Women Worry More About Future Financial Problems
In general, despite the rampant financial stress, most employees report optimistic feelings about the future. The reasons for this are varied, with 51% citing living within their means as their primary reason to feel good about prospects, 40% citing good health, and 45% citing having a well-paying job.
When we look more closely at these optimistic employees, we notice that women are far less optimistic than men. 61% of women worry about having to work longer than they planned before retirement. This is notably higher than the 51% of men who worry about the same thing. In fact, only 29% of women reported feeling optimistic about the future at all.
Financial Stress is Affecting Job Performance
According to the report, 53% of employees confess that their financial stress is interfering with their job performance. This is especially the case with Millennials, 67% of whom admitted to less productivity and an inability to focus at work. Only 32% of baby boomers said the same.
Millennials were also most likely to spend significant amounts of time at work dealing with financial matters. Of course, they weren’t the only ones. Taking time out of work to deal with financial issues showed to be prevalent problem. 43% of employees across the board admitted to spending at least three hours on them. Another 21% admitted to spending five or more hours negotiating bills or trying to reduce credit card debt.

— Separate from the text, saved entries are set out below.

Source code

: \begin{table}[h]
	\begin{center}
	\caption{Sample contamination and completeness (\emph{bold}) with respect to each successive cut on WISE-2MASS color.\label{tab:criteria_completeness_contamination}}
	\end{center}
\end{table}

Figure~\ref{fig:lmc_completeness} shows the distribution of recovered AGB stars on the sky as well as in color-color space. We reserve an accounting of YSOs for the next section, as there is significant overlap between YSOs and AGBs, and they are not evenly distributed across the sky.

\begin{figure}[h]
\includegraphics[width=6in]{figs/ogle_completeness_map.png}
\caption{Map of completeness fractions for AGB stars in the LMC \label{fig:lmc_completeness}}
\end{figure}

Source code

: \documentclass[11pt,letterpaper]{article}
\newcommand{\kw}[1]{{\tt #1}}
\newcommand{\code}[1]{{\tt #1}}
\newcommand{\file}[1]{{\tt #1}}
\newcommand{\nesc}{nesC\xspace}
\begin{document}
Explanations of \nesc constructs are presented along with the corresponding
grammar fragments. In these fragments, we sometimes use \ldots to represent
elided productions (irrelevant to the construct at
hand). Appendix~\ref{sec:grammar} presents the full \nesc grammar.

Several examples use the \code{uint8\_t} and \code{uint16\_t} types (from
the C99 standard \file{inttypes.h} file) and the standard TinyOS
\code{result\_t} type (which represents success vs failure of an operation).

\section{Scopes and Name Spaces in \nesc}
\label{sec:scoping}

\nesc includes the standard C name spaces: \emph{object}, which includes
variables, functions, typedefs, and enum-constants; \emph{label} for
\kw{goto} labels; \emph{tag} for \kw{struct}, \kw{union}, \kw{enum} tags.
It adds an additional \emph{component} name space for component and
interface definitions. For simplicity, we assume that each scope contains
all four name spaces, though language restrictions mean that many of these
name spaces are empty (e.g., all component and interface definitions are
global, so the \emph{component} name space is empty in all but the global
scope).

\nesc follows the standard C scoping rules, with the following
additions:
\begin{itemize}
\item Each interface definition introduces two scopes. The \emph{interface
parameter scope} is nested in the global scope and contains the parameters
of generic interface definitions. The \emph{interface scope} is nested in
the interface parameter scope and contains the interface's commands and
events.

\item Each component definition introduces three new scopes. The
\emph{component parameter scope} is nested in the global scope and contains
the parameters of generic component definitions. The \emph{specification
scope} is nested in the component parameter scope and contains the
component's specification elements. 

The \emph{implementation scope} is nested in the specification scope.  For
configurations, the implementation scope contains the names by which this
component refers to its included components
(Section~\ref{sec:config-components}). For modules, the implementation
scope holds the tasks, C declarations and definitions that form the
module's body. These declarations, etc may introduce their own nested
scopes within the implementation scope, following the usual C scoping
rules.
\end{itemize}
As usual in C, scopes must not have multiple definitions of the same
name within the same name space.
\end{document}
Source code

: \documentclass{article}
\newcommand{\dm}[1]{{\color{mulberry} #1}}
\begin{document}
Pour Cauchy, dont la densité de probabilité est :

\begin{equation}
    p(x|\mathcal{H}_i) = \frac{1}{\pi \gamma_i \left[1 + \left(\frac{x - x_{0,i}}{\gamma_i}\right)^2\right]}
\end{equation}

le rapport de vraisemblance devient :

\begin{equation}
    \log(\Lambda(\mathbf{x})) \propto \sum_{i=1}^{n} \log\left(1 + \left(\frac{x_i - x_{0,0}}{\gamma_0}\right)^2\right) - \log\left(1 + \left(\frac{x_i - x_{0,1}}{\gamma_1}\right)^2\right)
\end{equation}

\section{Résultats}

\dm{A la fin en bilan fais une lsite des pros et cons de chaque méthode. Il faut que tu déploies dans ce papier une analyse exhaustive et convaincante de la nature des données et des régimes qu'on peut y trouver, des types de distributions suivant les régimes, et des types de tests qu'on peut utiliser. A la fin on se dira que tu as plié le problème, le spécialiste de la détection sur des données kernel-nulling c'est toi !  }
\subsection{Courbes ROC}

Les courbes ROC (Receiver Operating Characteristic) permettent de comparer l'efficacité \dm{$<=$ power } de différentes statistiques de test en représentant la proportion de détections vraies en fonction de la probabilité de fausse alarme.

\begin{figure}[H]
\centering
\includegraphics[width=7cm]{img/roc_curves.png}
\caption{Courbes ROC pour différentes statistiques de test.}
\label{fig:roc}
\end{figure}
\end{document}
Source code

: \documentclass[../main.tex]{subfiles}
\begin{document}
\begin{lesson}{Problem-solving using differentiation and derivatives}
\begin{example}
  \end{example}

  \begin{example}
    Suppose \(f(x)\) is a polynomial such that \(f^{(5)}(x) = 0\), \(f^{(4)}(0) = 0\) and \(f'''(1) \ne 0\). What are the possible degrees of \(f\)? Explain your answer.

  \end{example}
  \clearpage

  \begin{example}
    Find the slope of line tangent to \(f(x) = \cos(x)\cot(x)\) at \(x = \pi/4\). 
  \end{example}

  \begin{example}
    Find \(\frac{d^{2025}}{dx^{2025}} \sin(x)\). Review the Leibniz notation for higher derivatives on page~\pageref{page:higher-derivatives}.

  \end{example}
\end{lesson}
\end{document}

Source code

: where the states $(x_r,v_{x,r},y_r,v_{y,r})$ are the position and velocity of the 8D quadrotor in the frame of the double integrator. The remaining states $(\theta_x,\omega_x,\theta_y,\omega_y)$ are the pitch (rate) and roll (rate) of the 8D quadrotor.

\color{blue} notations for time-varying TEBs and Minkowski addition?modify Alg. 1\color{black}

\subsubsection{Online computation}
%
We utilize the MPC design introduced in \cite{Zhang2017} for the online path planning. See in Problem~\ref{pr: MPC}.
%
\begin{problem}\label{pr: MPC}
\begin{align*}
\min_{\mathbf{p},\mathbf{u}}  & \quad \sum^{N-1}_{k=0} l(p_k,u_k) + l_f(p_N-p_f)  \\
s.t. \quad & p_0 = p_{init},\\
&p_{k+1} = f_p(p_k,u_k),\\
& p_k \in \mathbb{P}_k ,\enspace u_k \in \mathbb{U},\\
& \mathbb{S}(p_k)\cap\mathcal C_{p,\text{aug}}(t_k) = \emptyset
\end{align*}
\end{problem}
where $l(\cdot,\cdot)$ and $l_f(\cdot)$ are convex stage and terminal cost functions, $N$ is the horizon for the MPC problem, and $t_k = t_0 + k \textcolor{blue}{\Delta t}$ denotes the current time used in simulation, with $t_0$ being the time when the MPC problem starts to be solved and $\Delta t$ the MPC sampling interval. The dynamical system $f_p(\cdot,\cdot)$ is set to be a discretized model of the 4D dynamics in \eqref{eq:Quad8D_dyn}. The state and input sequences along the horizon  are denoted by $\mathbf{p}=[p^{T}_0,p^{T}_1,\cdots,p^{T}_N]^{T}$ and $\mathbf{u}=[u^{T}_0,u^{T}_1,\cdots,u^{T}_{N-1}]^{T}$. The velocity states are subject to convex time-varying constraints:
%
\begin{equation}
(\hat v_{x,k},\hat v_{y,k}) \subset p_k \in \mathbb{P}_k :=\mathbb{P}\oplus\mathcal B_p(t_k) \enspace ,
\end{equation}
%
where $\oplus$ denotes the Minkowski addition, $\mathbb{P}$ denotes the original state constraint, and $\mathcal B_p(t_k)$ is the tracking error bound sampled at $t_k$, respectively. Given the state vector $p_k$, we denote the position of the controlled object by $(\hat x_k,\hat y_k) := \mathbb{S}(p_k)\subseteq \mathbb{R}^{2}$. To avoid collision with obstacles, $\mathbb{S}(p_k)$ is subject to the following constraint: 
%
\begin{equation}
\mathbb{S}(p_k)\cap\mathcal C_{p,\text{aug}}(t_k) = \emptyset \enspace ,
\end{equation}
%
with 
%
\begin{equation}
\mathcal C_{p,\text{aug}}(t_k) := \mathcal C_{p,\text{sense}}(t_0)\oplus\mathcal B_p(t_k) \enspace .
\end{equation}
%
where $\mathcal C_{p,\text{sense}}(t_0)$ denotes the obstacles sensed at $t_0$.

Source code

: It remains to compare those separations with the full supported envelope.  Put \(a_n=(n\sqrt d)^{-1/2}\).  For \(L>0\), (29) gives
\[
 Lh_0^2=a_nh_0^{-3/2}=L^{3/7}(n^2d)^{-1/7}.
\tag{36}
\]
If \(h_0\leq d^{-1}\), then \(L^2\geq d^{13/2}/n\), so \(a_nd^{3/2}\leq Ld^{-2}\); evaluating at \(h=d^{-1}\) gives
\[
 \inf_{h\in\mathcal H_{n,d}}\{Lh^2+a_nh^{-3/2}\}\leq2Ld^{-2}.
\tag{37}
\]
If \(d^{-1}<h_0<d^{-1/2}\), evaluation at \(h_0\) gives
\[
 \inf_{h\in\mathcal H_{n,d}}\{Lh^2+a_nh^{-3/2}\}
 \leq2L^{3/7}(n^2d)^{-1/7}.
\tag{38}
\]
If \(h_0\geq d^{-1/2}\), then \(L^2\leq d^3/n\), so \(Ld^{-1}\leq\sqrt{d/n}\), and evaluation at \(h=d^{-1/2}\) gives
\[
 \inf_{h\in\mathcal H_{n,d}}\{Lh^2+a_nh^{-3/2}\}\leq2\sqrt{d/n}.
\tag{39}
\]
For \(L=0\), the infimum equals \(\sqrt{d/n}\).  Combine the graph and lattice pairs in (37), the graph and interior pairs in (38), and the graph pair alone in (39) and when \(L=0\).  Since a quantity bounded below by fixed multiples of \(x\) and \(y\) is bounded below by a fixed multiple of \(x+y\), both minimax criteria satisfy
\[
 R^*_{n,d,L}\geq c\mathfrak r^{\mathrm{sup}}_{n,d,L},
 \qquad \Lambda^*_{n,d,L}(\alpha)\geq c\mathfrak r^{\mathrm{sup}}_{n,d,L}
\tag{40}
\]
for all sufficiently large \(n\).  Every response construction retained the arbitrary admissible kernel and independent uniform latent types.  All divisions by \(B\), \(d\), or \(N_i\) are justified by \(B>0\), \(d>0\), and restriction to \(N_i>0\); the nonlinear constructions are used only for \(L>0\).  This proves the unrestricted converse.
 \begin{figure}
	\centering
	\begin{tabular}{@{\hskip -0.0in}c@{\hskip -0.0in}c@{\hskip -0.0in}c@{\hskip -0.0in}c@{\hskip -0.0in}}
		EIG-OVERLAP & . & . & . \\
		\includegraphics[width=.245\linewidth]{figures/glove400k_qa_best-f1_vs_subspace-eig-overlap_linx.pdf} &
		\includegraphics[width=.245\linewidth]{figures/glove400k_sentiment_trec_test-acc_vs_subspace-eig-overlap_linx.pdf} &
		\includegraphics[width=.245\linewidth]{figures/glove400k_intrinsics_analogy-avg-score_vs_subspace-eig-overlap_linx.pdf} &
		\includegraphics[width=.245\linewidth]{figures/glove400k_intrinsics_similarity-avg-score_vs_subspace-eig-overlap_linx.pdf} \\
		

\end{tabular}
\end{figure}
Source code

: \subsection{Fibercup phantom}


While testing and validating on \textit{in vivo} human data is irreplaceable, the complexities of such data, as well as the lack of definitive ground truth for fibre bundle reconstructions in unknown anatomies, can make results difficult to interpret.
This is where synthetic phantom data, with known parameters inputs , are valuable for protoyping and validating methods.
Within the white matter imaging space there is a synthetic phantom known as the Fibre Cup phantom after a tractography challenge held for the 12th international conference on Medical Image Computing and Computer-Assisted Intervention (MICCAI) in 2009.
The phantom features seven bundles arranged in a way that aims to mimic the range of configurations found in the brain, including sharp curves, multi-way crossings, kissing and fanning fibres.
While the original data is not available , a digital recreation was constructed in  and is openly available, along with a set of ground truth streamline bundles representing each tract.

People Only Plan for the Future When Their Boss Tells Them To
Despite spending so much work time on financial matters, most employees seem woefully ill-equipped for the future. Whatever they are doing with that time, they are not setting up plans to save money period, let alone save for retirement. According to the report, a third of employees have yet to start saving for retirement at all. 67% of those that do say that their employer was instrumental in making that happen by providing easy access to a retirement savings plan.
It really does seem like the onus is on employers to make employees be more responsible with their money. Half of respondents said they would become more active in managing their finances if they had a regular financial review or some type of individualized financial plan. They just don’t seem interested in doing any of this on their own. And that’s not to say that they don’t know it’s important. 64% of employees are worried about running out of money during retirement.
People are Not Prepared to Handle Major Events (Unexpected or Otherwise)
Remember when we said that 69% of Americans have less than a $1,000 in the bank? How far do you think $1,000 will get you in a financial crisis? Probably not very far. The report revealed that an alarming number of employees were flat unprepared for the financial consequences of major life events. 29% were clearly unprepared. 47% thought they would be but underestimated the financial impact of certain events. The events considered in the survey included such life changing situations as buying a home, losing a job, or dealing with a serious illness.
The report seems to be telling us to ask our employers for more resources. In truth, maybe we could be spending some of that time we waste stressing over paying off debts and bills on building our own budgeting plan and motivating ourselves to look forward.